> [RECORDED DATA]
►
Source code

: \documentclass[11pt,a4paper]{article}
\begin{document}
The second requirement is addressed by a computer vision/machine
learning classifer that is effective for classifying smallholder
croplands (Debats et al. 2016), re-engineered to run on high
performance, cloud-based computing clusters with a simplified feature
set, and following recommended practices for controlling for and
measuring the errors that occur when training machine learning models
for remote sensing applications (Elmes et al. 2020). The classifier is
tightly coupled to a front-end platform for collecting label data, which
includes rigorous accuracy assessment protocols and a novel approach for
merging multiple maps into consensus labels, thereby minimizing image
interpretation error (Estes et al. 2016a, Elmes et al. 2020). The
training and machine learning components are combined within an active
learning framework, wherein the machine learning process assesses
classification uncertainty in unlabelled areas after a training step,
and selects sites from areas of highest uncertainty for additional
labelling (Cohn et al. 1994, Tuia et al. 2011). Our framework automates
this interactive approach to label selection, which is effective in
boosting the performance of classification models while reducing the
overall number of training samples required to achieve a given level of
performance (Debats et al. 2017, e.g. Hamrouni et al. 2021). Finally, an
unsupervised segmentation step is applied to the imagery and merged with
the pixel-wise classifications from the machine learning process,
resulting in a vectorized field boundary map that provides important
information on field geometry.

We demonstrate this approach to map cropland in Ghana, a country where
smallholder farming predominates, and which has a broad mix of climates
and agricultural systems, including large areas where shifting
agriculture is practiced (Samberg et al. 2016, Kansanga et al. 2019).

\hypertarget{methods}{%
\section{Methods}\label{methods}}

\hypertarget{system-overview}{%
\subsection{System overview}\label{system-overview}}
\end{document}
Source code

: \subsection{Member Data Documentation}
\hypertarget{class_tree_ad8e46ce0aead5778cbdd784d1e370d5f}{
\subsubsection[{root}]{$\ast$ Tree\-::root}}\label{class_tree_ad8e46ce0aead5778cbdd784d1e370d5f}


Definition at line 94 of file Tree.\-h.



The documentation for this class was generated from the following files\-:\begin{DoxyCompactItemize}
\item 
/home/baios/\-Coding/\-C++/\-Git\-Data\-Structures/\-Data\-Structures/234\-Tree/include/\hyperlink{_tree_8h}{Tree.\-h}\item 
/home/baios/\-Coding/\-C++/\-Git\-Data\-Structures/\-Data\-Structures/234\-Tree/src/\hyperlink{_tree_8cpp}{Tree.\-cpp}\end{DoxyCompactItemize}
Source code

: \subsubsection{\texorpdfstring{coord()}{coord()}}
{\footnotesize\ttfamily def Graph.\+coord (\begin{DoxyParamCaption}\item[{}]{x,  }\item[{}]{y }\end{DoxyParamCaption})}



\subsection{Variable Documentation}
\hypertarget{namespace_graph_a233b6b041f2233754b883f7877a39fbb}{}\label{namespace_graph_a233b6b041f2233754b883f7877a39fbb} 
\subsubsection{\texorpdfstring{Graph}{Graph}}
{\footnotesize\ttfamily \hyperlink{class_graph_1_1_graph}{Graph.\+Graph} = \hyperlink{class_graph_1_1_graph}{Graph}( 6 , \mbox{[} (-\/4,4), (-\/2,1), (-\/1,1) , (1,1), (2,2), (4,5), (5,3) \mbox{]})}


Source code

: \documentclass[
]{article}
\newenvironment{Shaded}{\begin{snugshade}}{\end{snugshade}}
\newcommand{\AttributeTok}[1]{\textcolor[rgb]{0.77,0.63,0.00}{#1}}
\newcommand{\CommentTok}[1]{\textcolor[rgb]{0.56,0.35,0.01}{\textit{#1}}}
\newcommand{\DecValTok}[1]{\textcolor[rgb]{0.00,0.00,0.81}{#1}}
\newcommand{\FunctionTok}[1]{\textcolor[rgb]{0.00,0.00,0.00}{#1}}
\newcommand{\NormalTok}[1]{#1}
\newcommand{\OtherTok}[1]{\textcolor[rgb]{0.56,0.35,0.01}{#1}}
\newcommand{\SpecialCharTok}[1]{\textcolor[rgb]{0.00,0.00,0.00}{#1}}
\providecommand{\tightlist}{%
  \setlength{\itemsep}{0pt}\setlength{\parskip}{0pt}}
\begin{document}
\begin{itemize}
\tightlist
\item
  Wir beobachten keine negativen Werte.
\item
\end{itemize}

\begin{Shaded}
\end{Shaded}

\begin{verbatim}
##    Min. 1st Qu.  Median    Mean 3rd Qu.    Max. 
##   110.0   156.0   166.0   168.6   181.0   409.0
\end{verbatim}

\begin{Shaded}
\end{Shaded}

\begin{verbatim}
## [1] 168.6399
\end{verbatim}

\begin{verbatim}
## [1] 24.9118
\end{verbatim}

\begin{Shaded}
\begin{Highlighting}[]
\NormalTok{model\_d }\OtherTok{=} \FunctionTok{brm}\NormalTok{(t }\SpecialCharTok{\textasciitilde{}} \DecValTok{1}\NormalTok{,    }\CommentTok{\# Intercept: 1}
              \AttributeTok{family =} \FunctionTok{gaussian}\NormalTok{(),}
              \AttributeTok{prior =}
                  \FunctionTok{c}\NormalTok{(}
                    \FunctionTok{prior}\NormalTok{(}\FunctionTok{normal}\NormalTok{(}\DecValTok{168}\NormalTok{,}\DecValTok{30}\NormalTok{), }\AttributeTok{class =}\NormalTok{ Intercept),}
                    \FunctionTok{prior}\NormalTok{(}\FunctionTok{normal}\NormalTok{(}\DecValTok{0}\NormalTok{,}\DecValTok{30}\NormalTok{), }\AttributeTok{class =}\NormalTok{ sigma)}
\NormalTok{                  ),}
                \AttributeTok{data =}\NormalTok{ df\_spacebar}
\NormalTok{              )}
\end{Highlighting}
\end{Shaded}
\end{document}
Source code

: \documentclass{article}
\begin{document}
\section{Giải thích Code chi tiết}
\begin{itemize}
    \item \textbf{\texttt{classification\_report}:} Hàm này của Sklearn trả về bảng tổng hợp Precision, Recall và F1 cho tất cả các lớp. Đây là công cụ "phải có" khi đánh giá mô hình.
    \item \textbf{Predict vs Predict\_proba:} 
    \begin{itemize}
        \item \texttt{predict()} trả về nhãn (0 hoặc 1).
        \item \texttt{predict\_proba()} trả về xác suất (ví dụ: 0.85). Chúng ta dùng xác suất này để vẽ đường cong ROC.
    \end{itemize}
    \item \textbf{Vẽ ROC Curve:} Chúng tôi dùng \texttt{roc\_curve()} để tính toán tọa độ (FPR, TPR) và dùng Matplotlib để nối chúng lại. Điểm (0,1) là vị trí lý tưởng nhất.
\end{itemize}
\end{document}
◄
> [TASK REQUIREMENTS] All of the entries above must be output word for word.

> [FINISHED TASK]
Source code

: \documentclass[11pt,a4paper]{article}
\begin{document}
The second requirement is addressed by a computer vision/machine
learning classifer that is effective for classifying smallholder
croplands (Debats et al. 2016), re-engineered to run on high
performance, cloud-based computing clusters with a simplified feature
set, and following recommended practices for controlling for and
measuring the errors that occur when training machine learning models
for remote sensing applications (Elmes et al. 2020). The classifier is
tightly coupled to a front-end platform for collecting label data, which
includes rigorous accuracy assessment protocols and a novel approach for
merging multiple maps into consensus labels, thereby minimizing image
interpretation error (Estes et al. 2016a, Elmes et al. 2020). The
training and machine learning components are combined within an active
learning framework, wherein the machine learning process assesses
classification uncertainty in unlabelled areas after a training step,
and selects sites from areas of highest uncertainty for additional
labelling (Cohn et al. 1994, Tuia et al. 2011). Our framework automates
this interactive approach to label selection, which is effective in
boosting the performance of classification models while reducing the
overall number of training samples required to achieve a given level of
performance (Debats et al. 2017, e.g. Hamrouni et al. 2021). Finally, an
unsupervised segmentation step is applied to the imagery and merged with
the pixel-wise classifications from the machine learning process,
resulting in a vectorized field boundary map that provides important
information on field geometry.

We demonstrate this approach to map cropland in Ghana, a country where
smallholder farming predominates, and which has a broad mix of climates
and agricultural systems, including large areas where shifting
agriculture is practiced (Samberg et al. 2016, Kansanga et al. 2019).

\hypertarget{methods}{%
\section{Methods}\label{methods}}

\hypertarget{system-overview}{%
\subsection{System overview}\label{system-overview}}
\end{document}
Source code

: \subsection{Member Data Documentation}
\hypertarget{class_tree_ad8e46ce0aead5778cbdd784d1e370d5f}{
\subsubsection[{root}]{$\ast$ Tree\-::root}}\label{class_tree_ad8e46ce0aead5778cbdd784d1e370d5f}


Definition at line 94 of file Tree.\-h.



The documentation for this class was generated from the following files\-:\begin{DoxyCompactItemize}
\item 
/home/baios/\-Coding/\-C++/\-Git\-Data\-Structures/\-Data\-Structures/234\-Tree/include/\hyperlink{_tree_8h}{Tree.\-h}\item 
/home/baios/\-Coding/\-C++/\-Git\-Data\-Structures/\-Data\-Structures/234\-Tree/src/\hyperlink{_tree_8cpp}{Tree.\-cpp}\end{DoxyCompactItemize}
Source code

: \subsubsection{\texorpdfstring{coord()}{coord()}}
{\footnotesize\ttfamily def Graph.\+coord (\begin{DoxyParamCaption}\item[{}]{x,  }\item[{}]{y }\end{DoxyParamCaption})}



\subsection{Variable Documentation}
\hypertarget{namespace_graph_a233b6b041f2233754b883f7877a39fbb}{}\label{namespace_graph_a233b6b041f2233754b883f7877a39fbb} 
\subsubsection{\texorpdfstring{Graph}{Graph}}
{\footnotesize\ttfamily \hyperlink{class_graph_1_1_graph}{Graph.\+Graph} = \hyperlink{class_graph_1_1_graph}{Graph}( 6 , \mbox{[} (-\/4,4), (-\/2,1), (-\/1,1) , (1,1), (2,2), (4,5), (5,3) \mbox{]})}


Source code

: \documentclass[
]{article}
\newenvironment{Shaded}{\begin{snugshade}}{\end{snugshade}}
\newcommand{\AttributeTok}[1]{\textcolor[rgb]{0.77,0.63,0.00}{#1}}
\newcommand{\CommentTok}[1]{\textcolor[rgb]{0.56,0.35,0.01}{\textit{#1}}}
\newcommand{\DecValTok}[1]{\textcolor[rgb]{0.00,0.00,0.81}{#1}}
\newcommand{\FunctionTok}[1]{\textcolor[rgb]{0.00,0.00,0.00}{#1}}
\newcommand{\NormalTok}[1]{#1}
\newcommand{\OtherTok}[1]{\textcolor[rgb]{0.56,0.35,0.01}{#1}}
\newcommand{\SpecialCharTok}[1]{\textcolor[rgb]{0.00,0.00,0.00}{#1}}
\providecommand{\tightlist}{%
  \setlength{\itemsep}{0pt}\setlength{\parskip}{0pt}}
\begin{document}
\begin{itemize}
\tightlist
\item
  Wir beobachten keine negativen Werte.
\item
\end{itemize}

\begin{Shaded}
\end{Shaded}

\begin{verbatim}
##    Min. 1st Qu.  Median    Mean 3rd Qu.    Max. 
##   110.0   156.0   166.0   168.6   181.0   409.0
\end{verbatim}

\begin{Shaded}
\end{Shaded}

\begin{verbatim}
## [1] 168.6399
\end{verbatim}

\begin{verbatim}
## [1] 24.9118
\end{verbatim}

\begin{Shaded}
\begin{Highlighting}[]
\NormalTok{model\_d }\OtherTok{=} \FunctionTok{brm}\NormalTok{(t }\SpecialCharTok{\textasciitilde{}} \DecValTok{1}\NormalTok{,    }\CommentTok{\# Intercept: 1}
              \AttributeTok{family =} \FunctionTok{gaussian}\NormalTok{(),}
              \AttributeTok{prior =}
                  \FunctionTok{c}\NormalTok{(}
                    \FunctionTok{prior}\NormalTok{(}\FunctionTok{normal}\NormalTok{(}\DecValTok{168}\NormalTok{,}\DecValTok{30}\NormalTok{), }\AttributeTok{class =}\NormalTok{ Intercept),}
                    \FunctionTok{prior}\NormalTok{(}\FunctionTok{normal}\NormalTok{(}\DecValTok{0}\NormalTok{,}\DecValTok{30}\NormalTok{), }\AttributeTok{class =}\NormalTok{ sigma)}
\NormalTok{                  ),}
                \AttributeTok{data =}\NormalTok{ df\_spacebar}
\NormalTok{              )}
\end{Highlighting}
\end{Shaded}
\end{document}
Source code

: \documentclass{article}
\begin{document}
\section{Giải thích Code chi tiết}
\begin{itemize}
    \item \textbf{\texttt{classification\_report}:} Hàm này của Sklearn trả về bảng tổng hợp Precision, Recall và F1 cho tất cả các lớp. Đây là công cụ "phải có" khi đánh giá mô hình.
    \item \textbf{Predict vs Predict\_proba:} 
    \begin{itemize}
        \item \texttt{predict()} trả về nhãn (0 hoặc 1).
        \item \texttt{predict\_proba()} trả về xác suất (ví dụ: 0.85). Chúng ta dùng xác suất này để vẽ đường cong ROC.
    \end{itemize}
    \item \textbf{Vẽ ROC Curve:} Chúng tôi dùng \texttt{roc\_curve()} để tính toán tọa độ (FPR, TPR) và dùng Matplotlib để nối chúng lại. Điểm (0,1) là vị trí lý tưởng nhất.
\end{itemize}
\end{document}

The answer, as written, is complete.